All covered up and ready to go
An up close view of my “modest” leg.


After that drama, they were going to have a hard time winning the award for “My Favorite Mosque,” but I tried to keep an open mind. Yes, I had to wear an abaya in Abu Dhabi, but at least it was provided free of charge for everyone and they didn’t declare that my ankles were too awesome for public viewing. 
The women’s prayer room in the above photos wasn’t anything spectacular, but the women’s rooms are rarely where the mosques shine. They aren’t used as frequently so they don’t put the same effort into decorating them.
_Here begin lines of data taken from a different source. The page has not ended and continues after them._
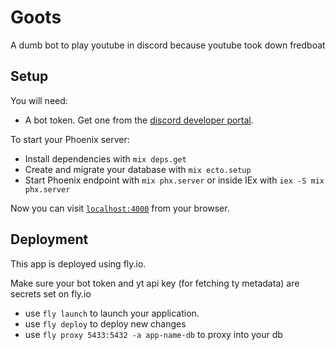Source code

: # Goots

A dumb bot to play youtube in discord because youtube took down fredboat

## Setup

You will need:

  * A bot token. Get one from the [discord developer portal](https://discord.com/developers/applications/).

To start your Phoenix server:

  * Install dependencies with `mix deps.get`
  * Create and migrate your database with `mix ecto.setup`
  * Start Phoenix endpoint with `mix phx.server` or inside IEx with `iex -S mix phx.server`

Now you can visit [`localhost:4000`](http://localhost:4000) from your browser.

## Deployment

This app is deployed using fly.io.

Make sure your bot token and yt api key (for fetching ty metadata) are secrets
set on fly.io

  * use `fly launch` to launch your application.
  * use `fly deploy` to deploy new changes
  * use `fly proxy 5433:5432 -a app-name-db` to proxy into your db
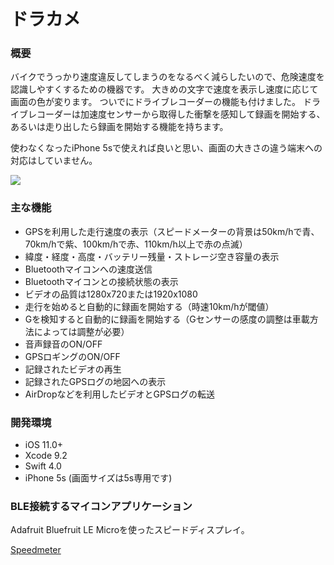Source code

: # ドラカメ

### 概要

バイクでうっかり速度違反してしまうのをなるべく減らしたいので、危険速度を認識しやすくするための機器です。
大きめの文字で速度を表示し速度に応じて画面の色が変ります。
ついでにドライブレコーダーの機能も付けました。
ドライブレコーダーは加速度センサーから取得した衝撃を感知して録画を開始する、あるいは走り出したら録画を開始する機能を持ちます。

使わなくなったiPhone 5sで使えれば良いと思い、画面の大きさの違う端末への対応はしていません。

![](https://www.github.com/kazz12211/drivecamera/dorakame.png)

### 主な機能

+ GPSを利用した走行速度の表示（スピードメーターの背景は50km/hで青、70km/hで紫、100km/hで赤、110km/h以上で赤の点滅）
+ 緯度・経度・高度・バッテリー残量・ストレージ空き容量の表示
+ Bluetoothマイコンへの速度送信
+ Bluetoothマイコンとの接続状態の表示
+ ビデオの品質は1280x720または1920x1080
+ 走行を始めると自動的に録画を開始する（時速10km/hが閾値）
+ Gを検知すると自動的に録画を開始する（Gセンサーの感度の調整は車載方法によっては調整が必要）
+ 音声録音のON/OFF
+ GPSロギングのON/OFF
+ 記録されたビデオの再生
+ 記録されたGPSログの地図への表示
+ AirDropなどを利用したビデオとGPSログの転送


### 開発環境
+ iOS 11.0+
+ Xcode 9.2
+ Swift 4.0
+ iPhone 5s (画面サイズは5s専用です)


### BLE接続するマイコンアプリケーション
Adafruit Bluefruit LE Microを使ったスピードディスプレイ。

 [Speedmeter](https://github.com/kazz12211/blespeedmeter)
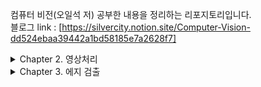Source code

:컴퓨터 비전(오일석 저) 공부한 내용을 정리하는 리포지토리입니다.  
블로그 link : [https://silvercity.notion.site/Computer-Vision-dd524ebaa39442a1bd58185e7a2628f7]

<details>
<summary> Chapter 2. 영상처리 </summary>

2. 히스토그램
- 히스토그램 평활화
- 히스토그램 역투영
3. 이진 영상
- 이진화와 오츄 알고리즘
- 연결요소
4. 영상 처리의 세가지 기본 연산
- 점 연산
- 영역 연산
- 기하 연산
5. 다해상도
- 다운샘플링
- 스무딩-다운샘플링
6. 모폴로지
- 이진 모폴로지
  - 팽창, 침식
  - 열기, 닫기
- 명암 모폴로지
  - 평편한 구조
  - 평편하지 않은 구조
7. 컬러
- RGB
- HSI
- CIELab
</details>

<details>
<summary> Chapter 3. 에지 검출 </summary>

3. 에지 검출
- LoG(Laplacian of Gaussian) 필터
- 영교차 검출
- 캐니 엣지
- 컬러 엣지
- 선분 검출
</details>
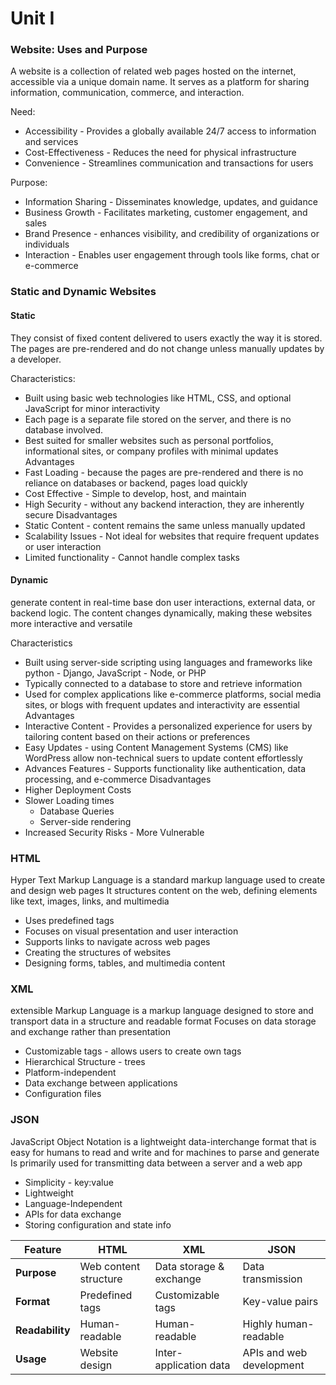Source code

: # Unit I
### Website: Uses and Purpose
A website is a collection of related web pages hosted on the internet, accessible via a unique domain name.
It serves as a platform for sharing information, communication, commerce, and interaction.

Need:
- Accessibility - Provides a globally available 24/7 access to information and services
- Cost-Effectiveness - Reduces the need for physical infrastructure
- Convenience - Streamlines communication and transactions for users

Purpose:
- Information Sharing - Disseminates knowledge, updates, and guidance
- Business Growth - Facilitates marketing, customer engagement, and sales
- Brand Presence - enhances visibility, and credibility of organizations or individuals 
- Interaction - Enables user engagement through tools like forms, chat or e-commerce


### Static and Dynamic Websites
#### Static
They consist of fixed content delivered to users exactly the way it is stored. The pages are pre-rendered and do not change unless manually updates by a developer.

Characteristics:
- Built using basic web technologies like HTML, CSS, and optional JavaScript for minor interactivity
- Each page is a separate file stored on the server, and there is no database involved.
- Best suited for smaller websites such as personal portfolios, informational sites, or company profiles with minimal updates
Advantages
- Fast Loading - because the pages are pre-rendered and there is no reliance on databases or backend, pages load quickly
- Cost Effective - Simple to develop, host, and maintain
- High Security - without any backend interaction, they are inherently secure
Disadvantages
- Static Content - content remains the same unless manually updated
- Scalability Issues - Not ideal for websites that require frequent updates or user interaction
- Limited functionality - Cannot handle complex tasks

#### Dynamic
generate content in real-time base don user interactions, external data, or backend logic. The content changes dynamically, making these websites more interactive and versatile

Characteristics
- Built using server-side scripting using languages and frameworks like python - Django, JavaScript - Node, or PHP
- Typically connected to a database to store and retrieve information
- Used for complex applications like e-commerce platforms, social media sites, or blogs with frequent updates and interactivity are essential
Advantages
- Interactive Content - Provides a personalized experience for users by tailoring content based on their actions or preferences
- Easy Updates - using Content Management Systems (CMS) like WordPress allow non-technical suers to update content effortlessly
- Advances Features - Supports functionality like authentication, data processing, and e-commerce
Disadvantages
- Higher Deployment Costs
- Slower Loading times
	- Database Queries
	- Server-side rendering
- Increased Security Risks - More Vulnerable

### HTML
Hyper Text Markup Language is a standard markup language used to create and design web pages
It structures content on the web, defining elements like text, images, links, and multimedia
- Uses predefined tags
- Focuses on visual presentation and user interaction
- Supports links to navigate across web pages
- Creating the structures of websites
- Designing forms, tables, and multimedia content

### XML
extensible Markup Language is a markup language designed to store and transport data in a structure and readable format
Focuses on data storage and exchange rather than presentation
- Customizable tags - allows users to create own tags
- Hierarchical Structure - trees
- Platform-independent
- Data exchange between applications
- Configuration files

### JSON
JavaScript Object Notation is a lightweight data-interchange format that is easy for humans to read and write and for machines to parse and generate
Is primarily used for transmitting data between a server and a web app
- Simplicity - key:value
- Lightweight
- Language-Independent
- APIs for data exchange
- Storing configuration and state info

| Feature         | HTML                  | XML                     | JSON                     |
| --------------- | --------------------- | ----------------------- | ------------------------ |
| **Purpose**     | Web content structure | Data storage & exchange | Data transmission        |
| **Format**      | Predefined tags       | Customizable tags       | Key-value pairs          |
| **Readability** | Human-readable        | Human-readable          | Highly human-readable    |
| **Usage**       | Website design        | Inter-application data  | APIs and web development |
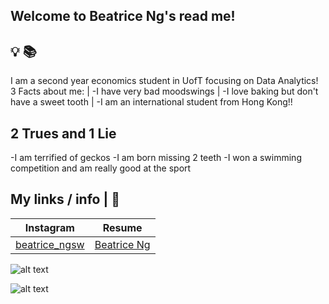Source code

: ## Welcome to Beatrice Ng's read me!
## :bulb: :books:
I am a second year economics student in UofT focusing on Data Analytics! 
3 Facts about me: |
-I have very bad moodswings |
-I love baking but don't have a sweet tooth |
-I am an international student from Hong Kong!!

## 2 Trues and 1 Lie 
-I am terrified of geckos 
-I am born missing 2 teeth 
-I won a swimming competition and am really good at the sport 
## My links / info | 🔗
| Instagram | Resume |
| --------------- | --------------- | 
| [beatrice_ngsw](https://www.instagram.com/beatrice_ngsw/) | [Beatrice Ng](https://docs.google.com/document/d/17zPrWPVWn-NODebwGQ4SH9MFygSxD3VQ/edit)|


![alt text](https://www.google.com/imgres?imgurl=https%3A%2F%2Flookaside.fbsbx.com%2Flookaside%2Fcrawler%2Fmedia%2F%3Fmedia_id%3D10159407500725204&imgrefurl=https%3A%2F%2Fwww.facebook.com%2Fsleepyafterschool%2F&tbnid=HjEpHIAGy9p98M&vet=12ahUKEwih_ezAnsf8AhWAkXIEHYiJDlwQMygaegUIARCHAg..i&docid=SUo3TZNzV2i7HM&w=960&h=639&q=feeling%20sleepy%20pictures&ved=2ahUKEwih_ezAnsf8AhWAkXIEHYiJDlwQMygaegUIARCHAg)

![alt text](https://www.google.com/imgres?imgurl=https%3A%2F%2Fwww.the-girl-who-ate-everything.com%2Fwp-content%2Fuploads%2F2010%2F03%2Frainbow-cupcakes-17.jpg&imgrefurl=https%3A%2F%2Fwww.the-girl-who-ate-everything.com%2Fbecause-life-isnt-always-rainbows-and%2F&tbnid=Il9TdP4HFyWZCM&vet=12ahUKEwitzoDYnsf8AhUTrnIEHfhYAGwQMygPegUIARC7Ag..i&docid=3AOCi4-HK-774M&w=1143&h=1600&q=cupcakes%20picture&ved=2ahUKEwitzoDYnsf8AhUTrnIEHfhYAGwQMygPegUIARC7Ag)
The inside of the main room was beautiful, but not as much my style as the Grand Mosque in Abu Dhabi. And I promise it’s not because I’m bitter about the socks. This mosque used to have the largest carpet in the world (until the record was broken by Abu Dhabi), but the carpet didn’t fit the room properly — the corners were all bunched up against the pillars and the lines in the pattern in the carpet had been stretched so they were not longer straight, but wobbled their way around the room. Minor details, but the finishing should be immaculate if you’re talking about a record breaking mosque (I think it’s currently the 7th largest in the world).
The ceilings had dark wood inlay with gorgeous crystal chandeliers hanging all over the room. This sad picture of the dome is the only one I got. For scale, look at the picture below. That huge structure is the small arch in the bottom center of this picture. The place is enormous
Close up of the front of the prayer room and the tile work that covered the walls and the dome. 
part of the dome
This is the largest of the chandeliers that hangs from the central dome. It sparkled with all different colors: red, blue, white — the photos are a pale comparison to the real thing.
By zooming in, my camera caught a tiny bit of the color. It was all white, but the way the crystals were cut caught the light and illuminated it like it was made of a million little prisms. 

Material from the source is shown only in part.